(Study material)

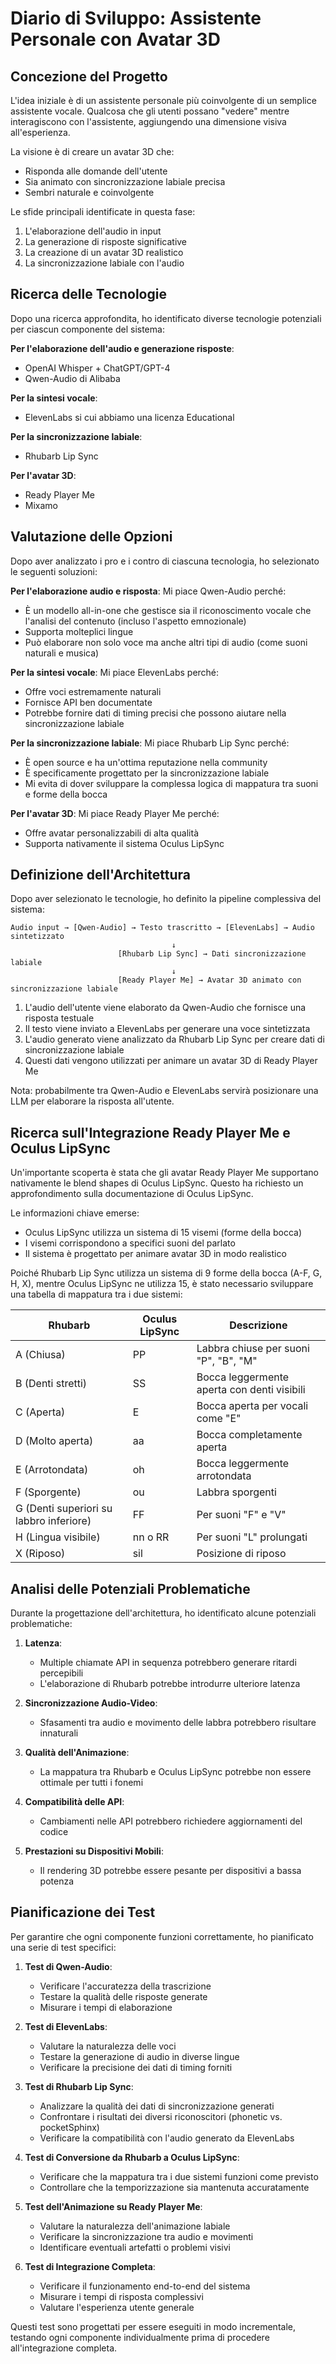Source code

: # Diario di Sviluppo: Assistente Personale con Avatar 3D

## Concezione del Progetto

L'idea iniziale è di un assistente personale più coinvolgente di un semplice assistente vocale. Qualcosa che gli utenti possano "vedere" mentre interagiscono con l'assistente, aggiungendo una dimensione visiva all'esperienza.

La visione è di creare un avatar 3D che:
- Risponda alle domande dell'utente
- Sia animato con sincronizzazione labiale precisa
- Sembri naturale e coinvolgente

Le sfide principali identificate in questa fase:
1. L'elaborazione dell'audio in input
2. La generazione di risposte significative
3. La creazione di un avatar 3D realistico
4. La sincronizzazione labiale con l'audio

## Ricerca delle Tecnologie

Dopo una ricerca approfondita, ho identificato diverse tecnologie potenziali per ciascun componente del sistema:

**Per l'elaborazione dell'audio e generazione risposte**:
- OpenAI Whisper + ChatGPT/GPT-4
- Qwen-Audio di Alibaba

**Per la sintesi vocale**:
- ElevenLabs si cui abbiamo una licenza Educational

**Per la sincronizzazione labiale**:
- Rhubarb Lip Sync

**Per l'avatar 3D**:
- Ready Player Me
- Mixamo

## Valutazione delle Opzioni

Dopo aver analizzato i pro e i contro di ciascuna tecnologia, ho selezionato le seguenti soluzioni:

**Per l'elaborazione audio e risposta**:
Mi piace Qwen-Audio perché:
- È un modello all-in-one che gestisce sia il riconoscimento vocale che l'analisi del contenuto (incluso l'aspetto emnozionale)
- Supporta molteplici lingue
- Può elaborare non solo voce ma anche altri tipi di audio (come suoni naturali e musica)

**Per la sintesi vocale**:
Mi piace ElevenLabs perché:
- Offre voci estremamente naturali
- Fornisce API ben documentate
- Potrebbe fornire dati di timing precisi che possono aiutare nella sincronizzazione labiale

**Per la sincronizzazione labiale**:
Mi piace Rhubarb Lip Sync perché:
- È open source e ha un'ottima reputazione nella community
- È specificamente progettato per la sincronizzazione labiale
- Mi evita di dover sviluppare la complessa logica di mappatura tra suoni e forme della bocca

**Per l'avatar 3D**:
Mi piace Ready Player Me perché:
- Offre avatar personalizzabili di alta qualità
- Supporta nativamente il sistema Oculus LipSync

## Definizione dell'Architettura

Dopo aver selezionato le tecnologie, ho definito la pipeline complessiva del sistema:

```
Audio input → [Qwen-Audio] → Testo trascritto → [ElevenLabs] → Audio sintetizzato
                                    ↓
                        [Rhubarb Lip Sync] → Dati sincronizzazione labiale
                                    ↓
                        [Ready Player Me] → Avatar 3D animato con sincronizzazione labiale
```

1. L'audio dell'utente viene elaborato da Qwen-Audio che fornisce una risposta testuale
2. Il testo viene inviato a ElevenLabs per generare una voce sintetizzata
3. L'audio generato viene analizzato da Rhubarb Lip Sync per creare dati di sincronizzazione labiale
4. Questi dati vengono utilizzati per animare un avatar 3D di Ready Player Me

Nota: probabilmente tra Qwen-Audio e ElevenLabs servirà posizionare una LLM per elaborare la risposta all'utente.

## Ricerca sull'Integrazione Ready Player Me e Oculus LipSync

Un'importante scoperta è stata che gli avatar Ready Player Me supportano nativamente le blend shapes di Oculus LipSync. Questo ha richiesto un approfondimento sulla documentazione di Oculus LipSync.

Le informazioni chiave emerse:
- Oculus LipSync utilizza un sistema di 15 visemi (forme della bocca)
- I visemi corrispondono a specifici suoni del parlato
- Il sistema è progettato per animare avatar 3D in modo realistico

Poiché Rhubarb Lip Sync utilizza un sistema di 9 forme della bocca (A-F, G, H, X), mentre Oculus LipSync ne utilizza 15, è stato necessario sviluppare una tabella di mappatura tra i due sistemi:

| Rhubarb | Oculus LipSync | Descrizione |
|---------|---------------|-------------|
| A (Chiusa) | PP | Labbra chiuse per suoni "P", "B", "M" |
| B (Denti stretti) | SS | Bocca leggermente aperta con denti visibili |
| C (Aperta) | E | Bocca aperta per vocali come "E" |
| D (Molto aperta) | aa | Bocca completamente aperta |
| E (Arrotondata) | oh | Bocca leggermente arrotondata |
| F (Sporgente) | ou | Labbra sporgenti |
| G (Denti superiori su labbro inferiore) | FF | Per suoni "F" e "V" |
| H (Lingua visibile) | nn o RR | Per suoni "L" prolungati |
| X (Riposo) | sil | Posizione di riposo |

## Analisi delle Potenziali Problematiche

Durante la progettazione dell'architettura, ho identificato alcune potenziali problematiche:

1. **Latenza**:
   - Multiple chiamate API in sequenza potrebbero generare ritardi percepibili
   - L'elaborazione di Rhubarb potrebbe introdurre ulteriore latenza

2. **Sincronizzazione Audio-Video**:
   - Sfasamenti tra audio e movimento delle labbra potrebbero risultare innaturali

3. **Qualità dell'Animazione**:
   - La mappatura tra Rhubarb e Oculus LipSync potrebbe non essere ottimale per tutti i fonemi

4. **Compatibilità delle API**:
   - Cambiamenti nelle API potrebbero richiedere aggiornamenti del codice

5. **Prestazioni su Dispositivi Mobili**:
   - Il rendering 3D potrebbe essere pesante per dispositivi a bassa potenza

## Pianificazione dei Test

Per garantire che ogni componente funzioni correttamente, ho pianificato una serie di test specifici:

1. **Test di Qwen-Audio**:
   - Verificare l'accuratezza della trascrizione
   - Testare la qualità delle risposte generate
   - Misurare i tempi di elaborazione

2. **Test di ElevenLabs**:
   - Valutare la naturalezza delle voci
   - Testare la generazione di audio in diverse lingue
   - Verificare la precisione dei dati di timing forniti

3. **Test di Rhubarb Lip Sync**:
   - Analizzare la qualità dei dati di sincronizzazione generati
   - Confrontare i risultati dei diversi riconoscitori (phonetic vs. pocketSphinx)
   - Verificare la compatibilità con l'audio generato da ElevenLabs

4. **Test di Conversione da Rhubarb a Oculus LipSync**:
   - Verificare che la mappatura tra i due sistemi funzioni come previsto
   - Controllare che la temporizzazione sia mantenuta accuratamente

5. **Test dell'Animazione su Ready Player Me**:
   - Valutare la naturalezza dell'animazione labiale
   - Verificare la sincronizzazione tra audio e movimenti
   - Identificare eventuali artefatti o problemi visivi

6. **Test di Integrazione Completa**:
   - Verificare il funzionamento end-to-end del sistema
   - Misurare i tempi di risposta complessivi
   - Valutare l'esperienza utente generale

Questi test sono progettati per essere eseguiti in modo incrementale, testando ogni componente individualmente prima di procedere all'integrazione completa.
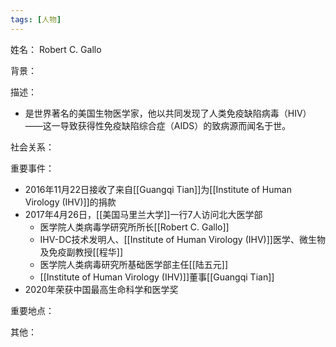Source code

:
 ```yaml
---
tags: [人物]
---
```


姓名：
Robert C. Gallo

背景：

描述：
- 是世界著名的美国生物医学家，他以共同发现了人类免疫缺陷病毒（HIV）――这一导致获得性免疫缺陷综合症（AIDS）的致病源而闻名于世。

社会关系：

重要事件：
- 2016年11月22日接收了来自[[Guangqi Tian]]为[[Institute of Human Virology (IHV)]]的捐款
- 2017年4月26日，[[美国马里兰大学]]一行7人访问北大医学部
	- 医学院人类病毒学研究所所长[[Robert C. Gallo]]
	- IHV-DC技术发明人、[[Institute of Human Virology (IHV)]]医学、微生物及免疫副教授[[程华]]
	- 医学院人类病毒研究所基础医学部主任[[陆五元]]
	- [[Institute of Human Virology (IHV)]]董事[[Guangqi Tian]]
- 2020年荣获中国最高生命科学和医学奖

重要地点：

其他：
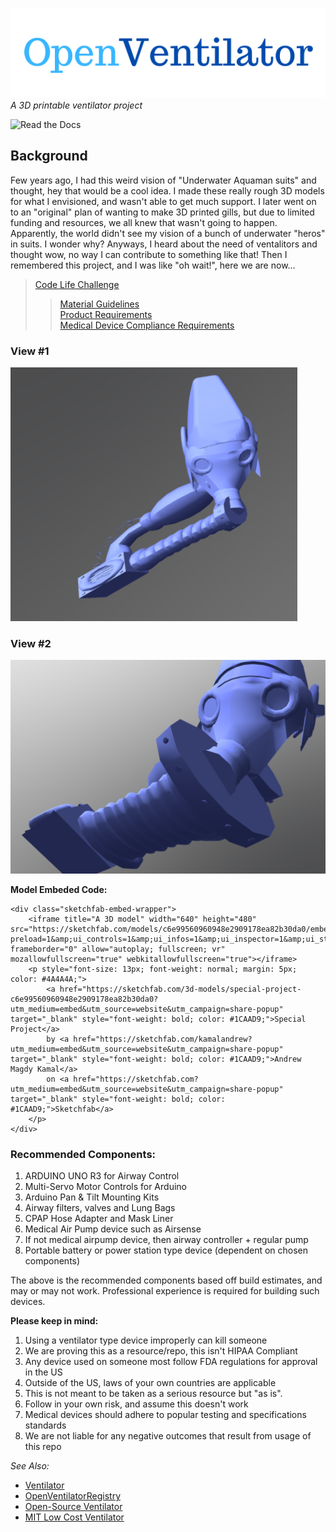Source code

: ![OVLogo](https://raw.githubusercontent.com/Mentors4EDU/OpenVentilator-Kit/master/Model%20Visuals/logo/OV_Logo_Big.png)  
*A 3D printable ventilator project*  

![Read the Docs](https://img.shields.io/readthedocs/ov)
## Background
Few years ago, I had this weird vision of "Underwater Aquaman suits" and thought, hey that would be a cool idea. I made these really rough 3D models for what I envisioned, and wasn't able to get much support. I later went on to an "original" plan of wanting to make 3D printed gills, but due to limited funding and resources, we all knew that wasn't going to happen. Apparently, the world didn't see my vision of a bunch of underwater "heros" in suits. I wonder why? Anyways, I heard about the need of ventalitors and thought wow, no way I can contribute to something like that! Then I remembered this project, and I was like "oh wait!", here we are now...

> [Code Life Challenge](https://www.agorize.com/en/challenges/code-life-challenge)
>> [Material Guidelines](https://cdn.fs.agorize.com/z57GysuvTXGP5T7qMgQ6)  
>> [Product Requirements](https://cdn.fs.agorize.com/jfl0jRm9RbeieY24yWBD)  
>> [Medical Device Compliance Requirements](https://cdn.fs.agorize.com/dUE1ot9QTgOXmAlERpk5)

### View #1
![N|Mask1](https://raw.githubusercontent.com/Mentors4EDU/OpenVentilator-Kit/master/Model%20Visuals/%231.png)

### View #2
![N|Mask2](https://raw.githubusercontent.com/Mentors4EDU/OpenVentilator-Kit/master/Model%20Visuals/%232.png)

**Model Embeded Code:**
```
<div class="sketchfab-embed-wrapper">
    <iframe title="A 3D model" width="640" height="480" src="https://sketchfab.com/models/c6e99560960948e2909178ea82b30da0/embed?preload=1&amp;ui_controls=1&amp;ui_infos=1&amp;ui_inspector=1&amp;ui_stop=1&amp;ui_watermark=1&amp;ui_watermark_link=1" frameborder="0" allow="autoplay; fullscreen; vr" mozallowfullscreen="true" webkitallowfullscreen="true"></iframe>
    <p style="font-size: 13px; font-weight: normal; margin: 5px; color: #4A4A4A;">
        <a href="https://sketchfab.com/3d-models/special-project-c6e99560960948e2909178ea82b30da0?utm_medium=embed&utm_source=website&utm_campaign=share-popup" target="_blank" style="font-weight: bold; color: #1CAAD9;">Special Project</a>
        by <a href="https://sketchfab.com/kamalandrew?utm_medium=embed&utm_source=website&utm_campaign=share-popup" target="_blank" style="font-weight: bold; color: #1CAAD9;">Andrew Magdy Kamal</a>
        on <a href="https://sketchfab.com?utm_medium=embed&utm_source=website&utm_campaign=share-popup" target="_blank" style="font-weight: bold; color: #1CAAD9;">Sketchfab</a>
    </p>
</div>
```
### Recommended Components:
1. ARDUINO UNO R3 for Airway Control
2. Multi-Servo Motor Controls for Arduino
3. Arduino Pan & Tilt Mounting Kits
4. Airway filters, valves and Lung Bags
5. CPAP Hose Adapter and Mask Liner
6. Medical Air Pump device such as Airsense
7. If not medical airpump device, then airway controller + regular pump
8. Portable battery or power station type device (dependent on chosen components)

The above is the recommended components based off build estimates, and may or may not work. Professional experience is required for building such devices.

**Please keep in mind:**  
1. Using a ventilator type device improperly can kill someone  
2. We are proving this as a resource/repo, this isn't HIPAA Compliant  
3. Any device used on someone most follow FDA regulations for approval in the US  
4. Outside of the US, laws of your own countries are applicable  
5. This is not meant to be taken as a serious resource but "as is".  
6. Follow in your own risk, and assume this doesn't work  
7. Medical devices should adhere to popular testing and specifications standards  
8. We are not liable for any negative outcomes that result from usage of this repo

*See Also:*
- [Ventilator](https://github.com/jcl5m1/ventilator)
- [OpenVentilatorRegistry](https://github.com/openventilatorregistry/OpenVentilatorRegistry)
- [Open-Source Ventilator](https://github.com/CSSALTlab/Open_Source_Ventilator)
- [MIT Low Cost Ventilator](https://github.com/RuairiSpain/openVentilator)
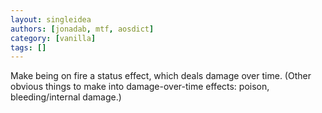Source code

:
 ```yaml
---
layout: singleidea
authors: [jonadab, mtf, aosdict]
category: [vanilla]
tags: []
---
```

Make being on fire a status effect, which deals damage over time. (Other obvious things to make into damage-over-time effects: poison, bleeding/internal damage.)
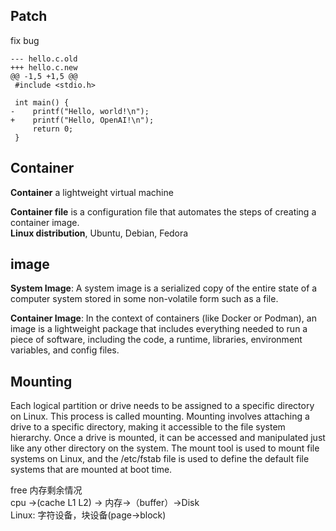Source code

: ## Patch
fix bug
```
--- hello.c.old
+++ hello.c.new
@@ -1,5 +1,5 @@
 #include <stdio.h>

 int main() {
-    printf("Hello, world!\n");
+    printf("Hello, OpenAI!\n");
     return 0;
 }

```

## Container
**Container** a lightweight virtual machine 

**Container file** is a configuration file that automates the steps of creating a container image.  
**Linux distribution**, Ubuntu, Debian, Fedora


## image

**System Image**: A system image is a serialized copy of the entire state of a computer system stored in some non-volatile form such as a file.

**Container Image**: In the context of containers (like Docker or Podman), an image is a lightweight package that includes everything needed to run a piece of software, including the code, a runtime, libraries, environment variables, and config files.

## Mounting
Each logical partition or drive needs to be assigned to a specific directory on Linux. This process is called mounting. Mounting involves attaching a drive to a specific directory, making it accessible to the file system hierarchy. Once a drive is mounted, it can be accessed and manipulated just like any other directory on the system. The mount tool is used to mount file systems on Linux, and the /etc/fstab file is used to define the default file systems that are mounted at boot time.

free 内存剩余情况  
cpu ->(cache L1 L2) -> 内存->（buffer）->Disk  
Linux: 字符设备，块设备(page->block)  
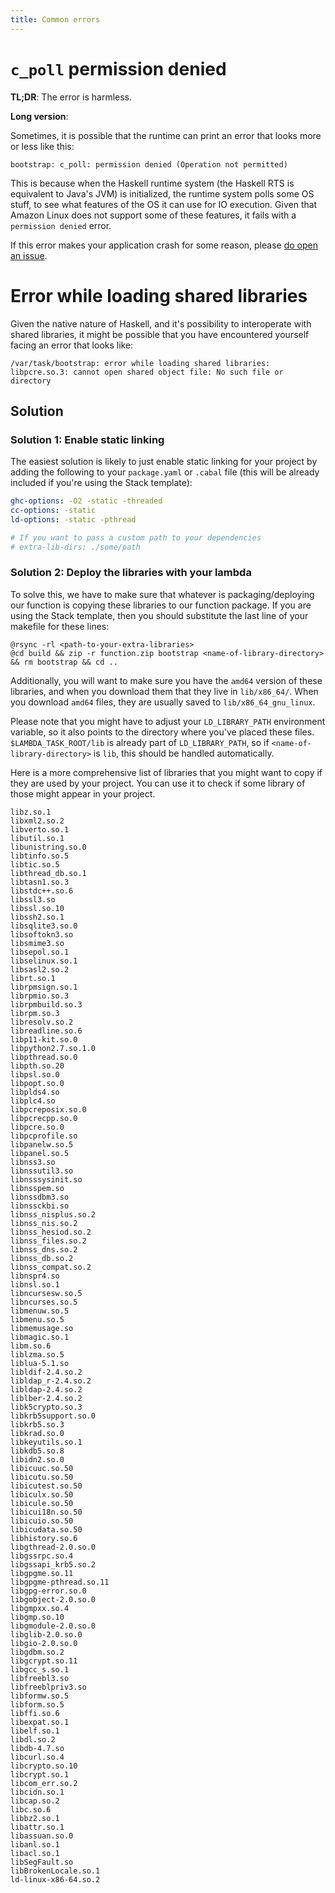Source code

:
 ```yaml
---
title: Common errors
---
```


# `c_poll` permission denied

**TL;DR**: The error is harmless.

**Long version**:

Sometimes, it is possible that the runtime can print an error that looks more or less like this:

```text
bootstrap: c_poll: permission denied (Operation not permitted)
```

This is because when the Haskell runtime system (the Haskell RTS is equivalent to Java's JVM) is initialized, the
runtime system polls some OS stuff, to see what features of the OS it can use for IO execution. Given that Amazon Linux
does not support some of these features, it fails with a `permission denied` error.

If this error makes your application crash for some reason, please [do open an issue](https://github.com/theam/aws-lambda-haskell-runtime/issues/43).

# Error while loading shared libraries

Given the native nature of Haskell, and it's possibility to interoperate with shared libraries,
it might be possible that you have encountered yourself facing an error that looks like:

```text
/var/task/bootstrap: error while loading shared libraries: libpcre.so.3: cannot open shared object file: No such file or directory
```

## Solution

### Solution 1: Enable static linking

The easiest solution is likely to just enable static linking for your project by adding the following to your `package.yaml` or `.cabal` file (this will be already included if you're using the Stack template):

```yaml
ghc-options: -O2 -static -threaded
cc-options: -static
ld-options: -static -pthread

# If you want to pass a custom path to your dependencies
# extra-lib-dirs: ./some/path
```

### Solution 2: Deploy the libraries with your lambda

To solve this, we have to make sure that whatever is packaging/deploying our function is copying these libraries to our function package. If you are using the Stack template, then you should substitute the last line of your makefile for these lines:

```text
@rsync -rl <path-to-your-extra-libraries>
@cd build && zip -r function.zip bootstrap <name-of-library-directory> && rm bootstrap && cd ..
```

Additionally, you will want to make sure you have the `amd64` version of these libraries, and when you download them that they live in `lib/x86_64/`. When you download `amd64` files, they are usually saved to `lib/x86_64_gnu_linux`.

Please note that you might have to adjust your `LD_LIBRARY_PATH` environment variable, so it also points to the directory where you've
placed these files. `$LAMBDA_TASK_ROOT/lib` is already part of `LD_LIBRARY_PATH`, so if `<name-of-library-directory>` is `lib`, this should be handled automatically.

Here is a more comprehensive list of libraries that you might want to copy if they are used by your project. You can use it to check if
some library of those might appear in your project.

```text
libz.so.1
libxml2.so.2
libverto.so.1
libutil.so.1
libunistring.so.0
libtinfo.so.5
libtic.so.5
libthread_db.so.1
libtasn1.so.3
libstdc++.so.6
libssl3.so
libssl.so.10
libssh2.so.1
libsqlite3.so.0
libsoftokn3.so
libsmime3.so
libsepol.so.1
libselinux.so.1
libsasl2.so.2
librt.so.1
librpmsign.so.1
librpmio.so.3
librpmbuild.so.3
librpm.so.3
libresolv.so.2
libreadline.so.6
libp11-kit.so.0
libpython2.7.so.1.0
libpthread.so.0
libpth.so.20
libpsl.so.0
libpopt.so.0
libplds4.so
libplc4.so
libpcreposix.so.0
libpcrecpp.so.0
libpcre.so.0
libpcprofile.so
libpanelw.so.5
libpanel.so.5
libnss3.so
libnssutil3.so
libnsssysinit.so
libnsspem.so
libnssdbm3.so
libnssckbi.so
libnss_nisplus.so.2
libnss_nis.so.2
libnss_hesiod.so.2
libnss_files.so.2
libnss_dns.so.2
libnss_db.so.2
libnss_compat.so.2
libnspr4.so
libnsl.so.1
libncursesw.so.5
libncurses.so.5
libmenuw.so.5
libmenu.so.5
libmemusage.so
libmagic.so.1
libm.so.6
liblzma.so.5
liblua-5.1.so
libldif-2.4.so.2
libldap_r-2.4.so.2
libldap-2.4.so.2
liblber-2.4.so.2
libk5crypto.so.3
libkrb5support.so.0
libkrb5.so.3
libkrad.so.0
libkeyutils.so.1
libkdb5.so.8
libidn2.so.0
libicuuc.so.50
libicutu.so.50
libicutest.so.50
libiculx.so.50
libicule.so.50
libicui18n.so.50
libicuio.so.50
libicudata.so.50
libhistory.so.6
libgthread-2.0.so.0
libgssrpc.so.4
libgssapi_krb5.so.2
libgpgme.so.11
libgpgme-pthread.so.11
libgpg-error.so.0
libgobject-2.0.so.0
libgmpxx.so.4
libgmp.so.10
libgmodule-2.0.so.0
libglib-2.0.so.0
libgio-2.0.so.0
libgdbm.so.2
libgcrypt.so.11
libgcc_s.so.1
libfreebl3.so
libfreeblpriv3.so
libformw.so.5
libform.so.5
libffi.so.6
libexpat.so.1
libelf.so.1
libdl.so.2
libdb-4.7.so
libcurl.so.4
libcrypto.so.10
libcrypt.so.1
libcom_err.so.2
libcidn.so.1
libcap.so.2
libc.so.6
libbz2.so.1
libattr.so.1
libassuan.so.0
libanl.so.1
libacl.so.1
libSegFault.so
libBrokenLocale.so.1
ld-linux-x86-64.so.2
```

(End Study material)

• _Problem_
Take the lines above from the one containing "- Mi evita di" to the one containing "4. Questi dati" and retype them exactly, both ends included, with nothing added.

• _Task result_
- Mi evita di dover sviluppare la complessa logica di mappatura tra suoni e forme della bocca

**Per l'avatar 3D**:
Mi piace Ready Player Me perché:
- Offre avatar personalizzabili di alta qualità
- Supporta nativamente il sistema Oculus LipSync

## Definizione dell'Architettura

Dopo aver selezionato le tecnologie, ho definito la pipeline complessiva del sistema:

```
Audio input → [Qwen-Audio] → Testo trascritto → [ElevenLabs] → Audio sintetizzato
                                    ↓
                        [Rhubarb Lip Sync] → Dati sincronizzazione labiale
                                    ↓
                        [Ready Player Me] → Avatar 3D animato con sincronizzazione labiale
```

1. L'audio dell'utente viene elaborato da Qwen-Audio che fornisce una risposta testuale
2. Il testo viene inviato a ElevenLabs per generare una voce sintetizzata
3. L'audio generato viene analizzato da Rhubarb Lip Sync per creare dati di sincronizzazione labiale
4. Questi dati vengono utilizzati per animare un avatar 3D di Ready Player Me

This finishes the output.